◆ WORK INSTRUCTION
Both the line with "#### **Steg 1: AutoML" and the line with "- **Skalbar:** Fungerar" in the records below must appear in the output, along with every line between them, exactly and with nothing added.

◆ RECORDS PROVIDED
────────────────

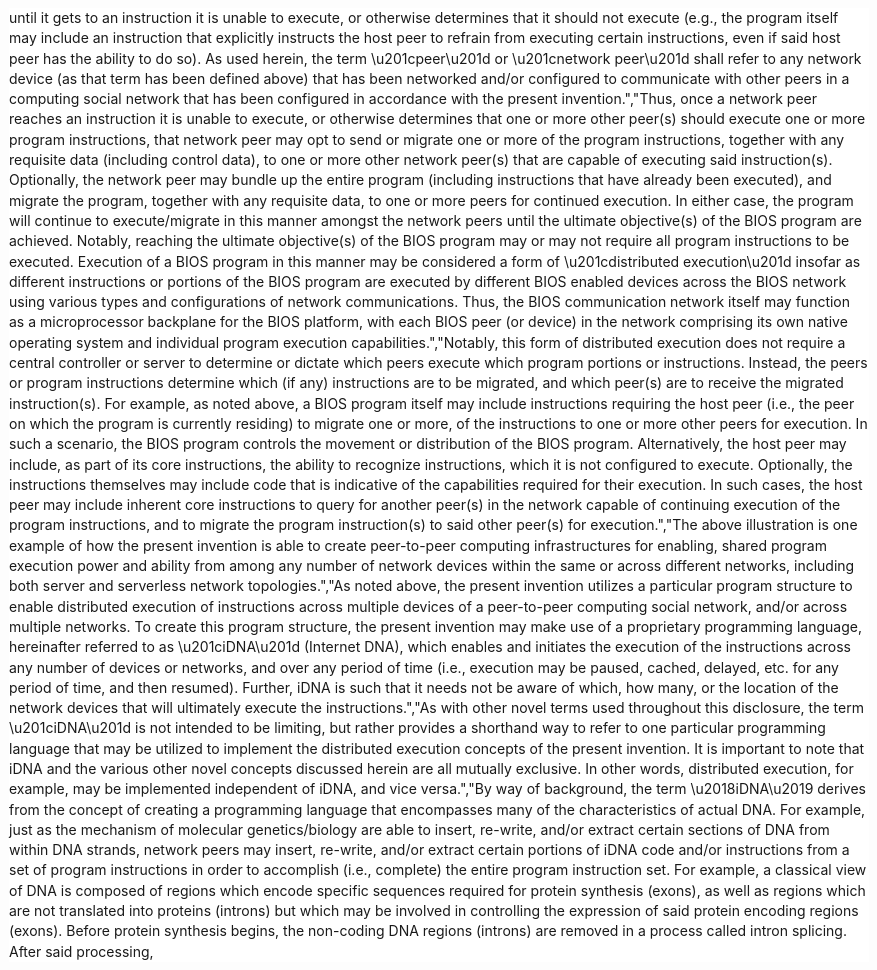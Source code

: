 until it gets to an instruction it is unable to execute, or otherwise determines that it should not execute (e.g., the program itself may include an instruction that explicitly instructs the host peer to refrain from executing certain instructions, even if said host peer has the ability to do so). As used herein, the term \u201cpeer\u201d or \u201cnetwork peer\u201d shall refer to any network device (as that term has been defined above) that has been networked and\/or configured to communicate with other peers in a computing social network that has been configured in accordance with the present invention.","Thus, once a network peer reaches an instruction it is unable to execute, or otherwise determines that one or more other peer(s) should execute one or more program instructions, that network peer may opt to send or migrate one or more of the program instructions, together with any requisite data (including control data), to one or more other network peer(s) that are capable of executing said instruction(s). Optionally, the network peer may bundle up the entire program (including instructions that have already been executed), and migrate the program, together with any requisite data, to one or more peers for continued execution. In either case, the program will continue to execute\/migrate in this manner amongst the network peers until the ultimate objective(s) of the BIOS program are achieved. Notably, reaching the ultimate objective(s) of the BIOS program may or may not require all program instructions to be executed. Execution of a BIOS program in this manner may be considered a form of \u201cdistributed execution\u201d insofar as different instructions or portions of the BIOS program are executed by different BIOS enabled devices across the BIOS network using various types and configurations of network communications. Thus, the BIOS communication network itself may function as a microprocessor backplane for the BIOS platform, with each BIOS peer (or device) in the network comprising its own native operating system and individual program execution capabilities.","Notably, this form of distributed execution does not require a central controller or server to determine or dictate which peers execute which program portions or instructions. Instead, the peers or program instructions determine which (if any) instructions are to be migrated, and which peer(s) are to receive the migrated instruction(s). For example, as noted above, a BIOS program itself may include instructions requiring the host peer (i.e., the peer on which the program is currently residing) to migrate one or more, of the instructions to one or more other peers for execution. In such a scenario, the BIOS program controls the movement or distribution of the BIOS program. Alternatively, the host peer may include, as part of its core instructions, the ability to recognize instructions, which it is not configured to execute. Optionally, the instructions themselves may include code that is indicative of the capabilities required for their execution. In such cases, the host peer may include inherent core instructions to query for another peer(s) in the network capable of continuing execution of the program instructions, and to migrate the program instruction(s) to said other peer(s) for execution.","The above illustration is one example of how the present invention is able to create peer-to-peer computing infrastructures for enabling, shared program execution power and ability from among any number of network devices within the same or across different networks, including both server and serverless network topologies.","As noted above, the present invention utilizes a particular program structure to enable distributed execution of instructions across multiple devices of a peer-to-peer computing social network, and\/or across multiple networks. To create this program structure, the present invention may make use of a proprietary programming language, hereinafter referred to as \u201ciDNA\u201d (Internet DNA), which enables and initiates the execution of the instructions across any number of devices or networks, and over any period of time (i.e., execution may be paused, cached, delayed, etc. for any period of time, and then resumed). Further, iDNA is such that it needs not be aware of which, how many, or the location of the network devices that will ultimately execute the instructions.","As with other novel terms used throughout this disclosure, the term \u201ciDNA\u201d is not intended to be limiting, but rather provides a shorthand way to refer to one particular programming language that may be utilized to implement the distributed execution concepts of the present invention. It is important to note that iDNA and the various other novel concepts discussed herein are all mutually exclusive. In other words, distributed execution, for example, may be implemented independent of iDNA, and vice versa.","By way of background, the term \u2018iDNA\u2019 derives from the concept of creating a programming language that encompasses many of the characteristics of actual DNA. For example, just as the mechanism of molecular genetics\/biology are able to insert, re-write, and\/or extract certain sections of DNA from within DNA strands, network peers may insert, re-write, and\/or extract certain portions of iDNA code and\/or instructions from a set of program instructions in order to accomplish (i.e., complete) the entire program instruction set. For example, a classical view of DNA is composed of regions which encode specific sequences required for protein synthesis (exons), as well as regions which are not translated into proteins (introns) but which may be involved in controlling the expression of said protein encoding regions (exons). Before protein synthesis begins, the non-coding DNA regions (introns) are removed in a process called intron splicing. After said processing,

────────────────

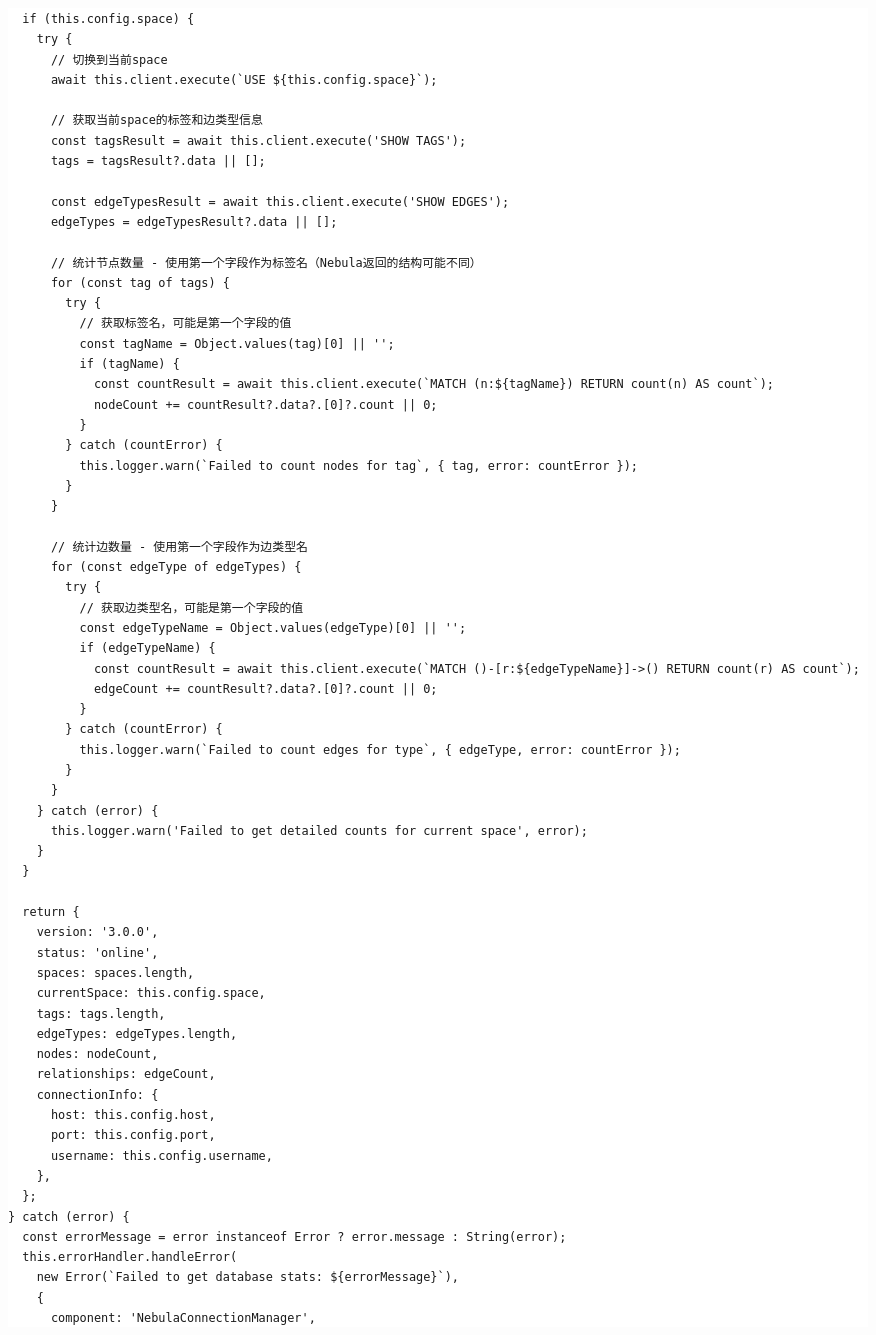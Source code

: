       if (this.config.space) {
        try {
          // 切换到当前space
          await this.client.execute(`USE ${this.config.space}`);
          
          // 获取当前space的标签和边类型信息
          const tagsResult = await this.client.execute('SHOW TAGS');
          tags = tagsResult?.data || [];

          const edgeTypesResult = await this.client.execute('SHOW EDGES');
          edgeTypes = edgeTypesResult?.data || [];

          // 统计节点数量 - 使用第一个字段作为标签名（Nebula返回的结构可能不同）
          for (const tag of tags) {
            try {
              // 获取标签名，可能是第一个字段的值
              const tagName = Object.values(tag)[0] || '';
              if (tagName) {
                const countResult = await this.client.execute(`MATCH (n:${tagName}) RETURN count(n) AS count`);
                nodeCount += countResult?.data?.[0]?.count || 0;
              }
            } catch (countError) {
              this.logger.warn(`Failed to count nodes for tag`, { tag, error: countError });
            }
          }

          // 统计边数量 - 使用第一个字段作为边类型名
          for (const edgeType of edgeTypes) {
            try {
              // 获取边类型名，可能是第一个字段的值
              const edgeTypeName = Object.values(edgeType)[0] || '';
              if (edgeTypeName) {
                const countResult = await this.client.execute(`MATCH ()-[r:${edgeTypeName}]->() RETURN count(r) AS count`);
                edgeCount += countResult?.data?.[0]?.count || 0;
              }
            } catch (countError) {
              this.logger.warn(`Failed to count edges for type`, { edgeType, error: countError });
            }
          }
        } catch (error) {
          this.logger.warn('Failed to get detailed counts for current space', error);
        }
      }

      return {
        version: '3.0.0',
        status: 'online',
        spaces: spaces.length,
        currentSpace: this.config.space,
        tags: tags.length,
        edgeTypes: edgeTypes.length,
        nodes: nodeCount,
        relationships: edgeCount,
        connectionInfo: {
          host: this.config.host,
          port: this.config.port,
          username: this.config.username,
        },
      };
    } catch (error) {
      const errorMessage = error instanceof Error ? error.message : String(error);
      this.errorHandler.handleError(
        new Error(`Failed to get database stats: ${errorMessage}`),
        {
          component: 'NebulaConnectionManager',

────────────────

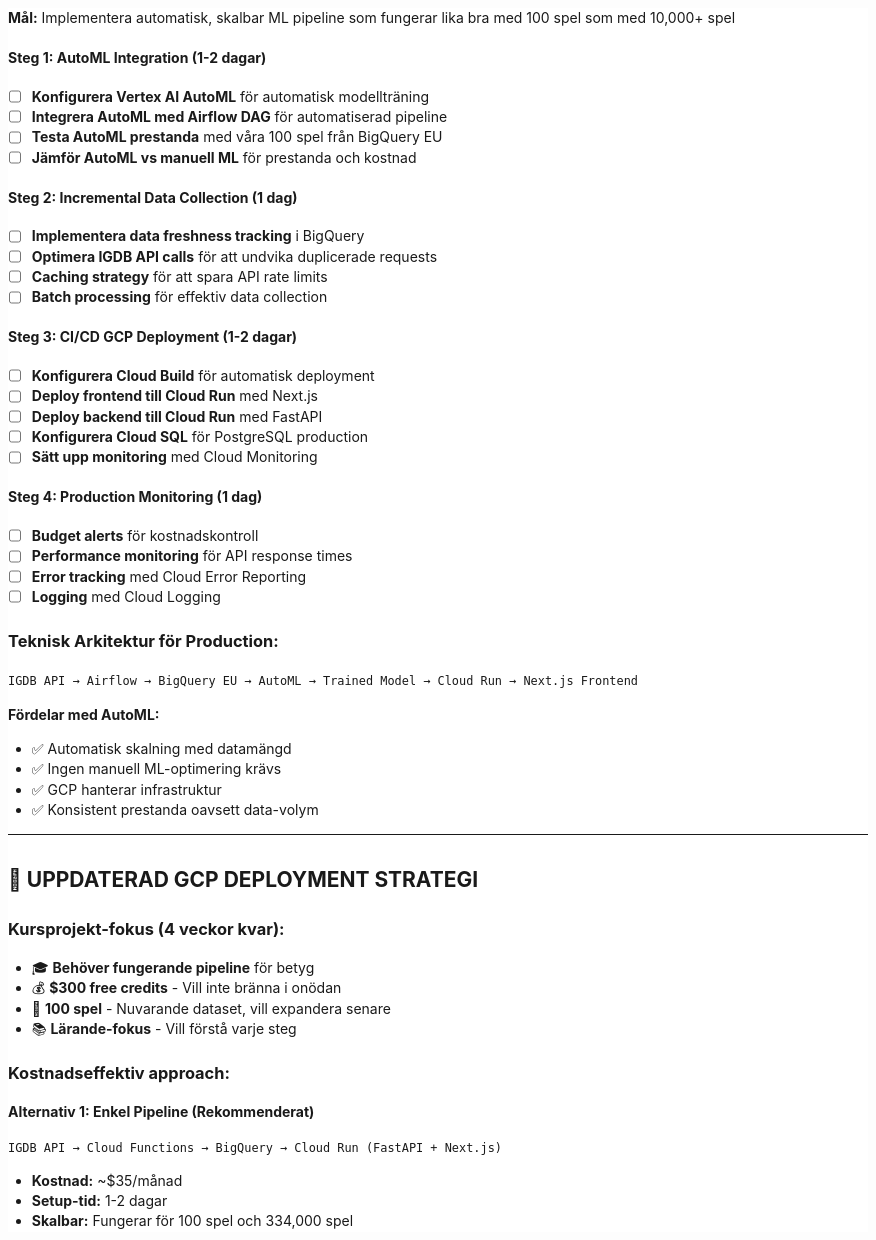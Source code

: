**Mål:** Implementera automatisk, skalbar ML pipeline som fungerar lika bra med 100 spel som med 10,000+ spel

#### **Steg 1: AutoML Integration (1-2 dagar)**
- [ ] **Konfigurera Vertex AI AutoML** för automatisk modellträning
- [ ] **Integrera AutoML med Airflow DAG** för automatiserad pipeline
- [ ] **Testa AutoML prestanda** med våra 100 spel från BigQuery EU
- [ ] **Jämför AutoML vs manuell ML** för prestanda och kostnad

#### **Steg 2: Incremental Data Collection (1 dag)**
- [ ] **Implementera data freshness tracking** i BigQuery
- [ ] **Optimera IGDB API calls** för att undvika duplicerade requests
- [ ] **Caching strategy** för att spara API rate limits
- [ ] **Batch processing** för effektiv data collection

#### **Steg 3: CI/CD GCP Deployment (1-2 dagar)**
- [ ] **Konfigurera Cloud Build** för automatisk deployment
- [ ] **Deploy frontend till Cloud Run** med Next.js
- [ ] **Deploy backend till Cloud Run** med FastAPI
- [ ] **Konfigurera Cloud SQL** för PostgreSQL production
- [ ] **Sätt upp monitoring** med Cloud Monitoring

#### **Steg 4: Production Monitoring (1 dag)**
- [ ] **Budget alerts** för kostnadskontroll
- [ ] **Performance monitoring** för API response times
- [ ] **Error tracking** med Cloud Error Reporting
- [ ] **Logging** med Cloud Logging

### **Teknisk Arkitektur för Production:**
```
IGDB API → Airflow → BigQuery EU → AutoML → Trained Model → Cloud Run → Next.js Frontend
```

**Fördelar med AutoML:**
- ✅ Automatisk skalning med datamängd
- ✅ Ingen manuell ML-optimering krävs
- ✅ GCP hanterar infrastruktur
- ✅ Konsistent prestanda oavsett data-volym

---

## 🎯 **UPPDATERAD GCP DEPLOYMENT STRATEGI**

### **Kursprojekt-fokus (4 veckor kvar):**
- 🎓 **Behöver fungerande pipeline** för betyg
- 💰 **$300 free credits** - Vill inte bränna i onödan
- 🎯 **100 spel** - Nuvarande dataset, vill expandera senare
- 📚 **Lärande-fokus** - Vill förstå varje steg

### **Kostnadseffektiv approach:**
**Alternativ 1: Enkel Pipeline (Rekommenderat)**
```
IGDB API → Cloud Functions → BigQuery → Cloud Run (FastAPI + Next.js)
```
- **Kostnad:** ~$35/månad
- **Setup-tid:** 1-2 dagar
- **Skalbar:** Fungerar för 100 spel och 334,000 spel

────────────────

◆ YOUR RESPONSE
#### **Steg 1: AutoML Integration (1-2 dagar)**
- [ ] **Konfigurera Vertex AI AutoML** för automatisk modellträning
- [ ] **Integrera AutoML med Airflow DAG** för automatiserad pipeline
- [ ] **Testa AutoML prestanda** med våra 100 spel från BigQuery EU
- [ ] **Jämför AutoML vs manuell ML** för prestanda och kostnad

#### **Steg 2: Incremental Data Collection (1 dag)**
- [ ] **Implementera data freshness tracking** i BigQuery
- [ ] **Optimera IGDB API calls** för att undvika duplicerade requests
- [ ] **Caching strategy** för att spara API rate limits
- [ ] **Batch processing** för effektiv data collection

#### **Steg 3: CI/CD GCP Deployment (1-2 dagar)**
- [ ] **Konfigurera Cloud Build** för automatisk deployment
- [ ] **Deploy frontend till Cloud Run** med Next.js
- [ ] **Deploy backend till Cloud Run** med FastAPI
- [ ] **Konfigurera Cloud SQL** för PostgreSQL production
- [ ] **Sätt upp monitoring** med Cloud Monitoring

#### **Steg 4: Production Monitoring (1 dag)**
- [ ] **Budget alerts** för kostnadskontroll
- [ ] **Performance monitoring** för API response times
- [ ] **Error tracking** med Cloud Error Reporting
- [ ] **Logging** med Cloud Logging

### **Teknisk Arkitektur för Production:**
```
IGDB API → Airflow → BigQuery EU → AutoML → Trained Model → Cloud Run → Next.js Frontend
```

**Fördelar med AutoML:**
- ✅ Automatisk skalning med datamängd
- ✅ Ingen manuell ML-optimering krävs
- ✅ GCP hanterar infrastruktur
- ✅ Konsistent prestanda oavsett data-volym

---

## 🎯 **UPPDATERAD GCP DEPLOYMENT STRATEGI**

### **Kursprojekt-fokus (4 veckor kvar):**
- 🎓 **Behöver fungerande pipeline** för betyg
- 💰 **$300 free credits** - Vill inte bränna i onödan
- 🎯 **100 spel** - Nuvarande dataset, vill expandera senare
- 📚 **Lärande-fokus** - Vill förstå varje steg

### **Kostnadseffektiv approach:**
**Alternativ 1: Enkel Pipeline (Rekommenderat)**
```
IGDB API → Cloud Functions → BigQuery → Cloud Run (FastAPI + Next.js)
```
- **Kostnad:** ~$35/månad
- **Setup-tid:** 1-2 dagar
- **Skalbar:** Fungerar för 100 spel och 334,000 spel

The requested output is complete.